The governmentwide index score measuring satisfaction and commitment to the job was 60.8 out of a possible 100 in the annual Best Places to Work in the Federal Government survey conducted by the Partnership for Public Service and Deloitte. In 2011, the index score was 64. The groups used data from the Office of Personnel Management’s Federal Employee Viewpoint Survey to aggregate ratings.
“The 2012 Best Places to Work results tell a troubling, but not surprising story,” said Max Stier, Partnership for Public Service president and CEO. “Our nation’s public servants have sent a clear signal that all is not well. The two-year pay freeze, budget cuts and ad hoc hiring freezes are taking their toll -- and this is a red flag.”
NASA scored the highest among large agencies -- those with more than 15,000 employees -- in the far-reaching survey with more than 700,000 federal employees representing 362 agencies and subcomponents. The intelligence community and State Department rounded out the top three in large-agency scores.
The Federal Deposit Insurance Corporation held the highest score for medium-size agencies -- 1,000 to 14,999 employees -- while the Surface Transportation Board received the best marks for small agencies, and the top score overall at 84.3.
The lowest rated agency overall was the Office of the U.S. Trade Representative -- a small agency -- with a score of 32.7. The Broadcasting Board of Governors was the lowest ranked medium-size agency, while the Homeland Security Department held the dubious title for large agencies.
The Office of Management and Budget saw the biggest improvement from 2011, up 13.3 points. The Transportation Department improved its 2011 score by 4.1 points. The Federal Maritime Commission saw the largest overall drop at 21.9 points, while the Veterans Affairs Department fell 7.1 points.
The category with the largest governmentwide decrease was satisfaction with pay, which dipped 4.1 points to 55. None of the 10 categories used to assess the overall index score -- including pay, effective leadership, advancement and teamwork -- saw a net gain between 2011 and 2012.
Stier said that while pay freezes and derisive commentary toward federal employees have contributed to declining attitudes toward work, ultimately good leadership is capable of turning around the trend.

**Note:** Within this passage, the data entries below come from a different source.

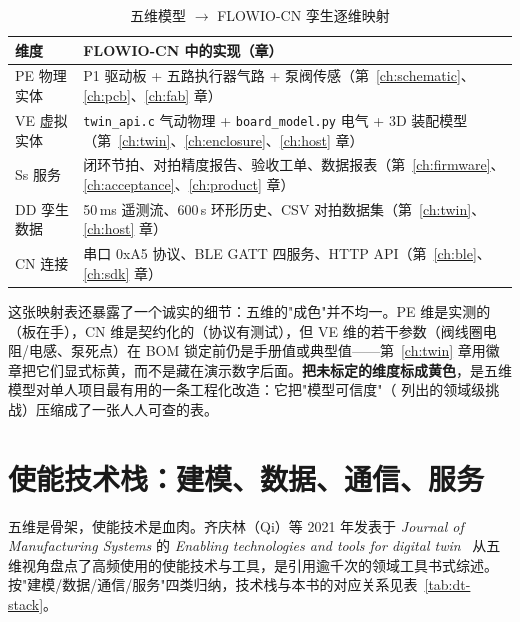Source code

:\begin{table}[htbp]
  \centering
  \caption{五维模型 $\to$ FLOWIO-CN 孪生逐维映射}
  \label{tab:dt-5d-map}
  \begin{tabular}{lp{6.6cm}}
    \toprule
    维度 & FLOWIO-CN 中的实现（章） \\
    \midrule
    PE 物理实体 & P1 驱动板 + 五路执行器气路 + 泵阀传感（第~\ref{ch:schematic}、\ref{ch:pcb}、\ref{ch:fab} 章） \\
    VE 虚拟实体 & \texttt{twin\_api.c} 气动物理 + \texttt{board\_model.py} 电气 + 3D 装配模型（第~\ref{ch:twin}、\ref{ch:enclosure}、\ref{ch:host} 章） \\
    Ss 服务 & 闭环节拍、对拍精度报告、验收工单、数据报表（第~\ref{ch:firmware}、\ref{ch:acceptance}、\ref{ch:product} 章） \\
    DD 孪生数据 & 50\,ms 遥测流、600\,s 环形历史、CSV 对拍数据集（第~\ref{ch:twin}、\ref{ch:host} 章） \\
    CN 连接 & 串口 0xA5 协议、BLE GATT 四服务、HTTP API（第~\ref{ch:ble}、\ref{ch:sdk} 章） \\
    \bottomrule
  \end{tabular}
\end{table}

这张映射表还暴露了一个诚实的细节：五维的"成色"并不均一。PE 维是实测的（板在手），CN 维是契约化的（协议有测试），但 VE 维的若干参数（阀线圈电阻/电感、泵死点）在 BOM 锁定前仍是手册值或典型值——第~\ref{ch:twin} 章用徽章把它们显式标黄，而不是藏在演示数字后面。\textbf{把未标定的维度标成黄色}，是五维模型对单人项目最有用的一条工程化改造：它把"模型可信度"（\cite{Tao2019} 列出的领域级挑战）压缩成了一张人人可查的表。

\section{使能技术栈：建模、数据、通信、服务}
\label{sec:dt-stack}

五维是骨架，使能技术是血肉。齐庆林（Qi）等 2021 年发表于 \emph{Journal of Manufacturing Systems} 的 \emph{Enabling technologies and tools for digital twin}~\cite{Qi2021} 从五维视角盘点了高频使用的使能技术与工具，是引用逾千次的领域工具书式综述。按"建模/数据/通信/服务"四类归纳，技术栈与本书的对应关系见表~\ref{tab:dt-stack}。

“The common element for the agencies that are doing well is really good leadership,” he said, adding it is not some administration directive leading the charge, but rather “individual leaders that prioritize making their organization run better and focusing on talent to make that happen.”
Success, Stier said, does not result from the intrinsic mission, but from the individuals who guide the workforce.
“Every agency has the ability to be NASA,” he said.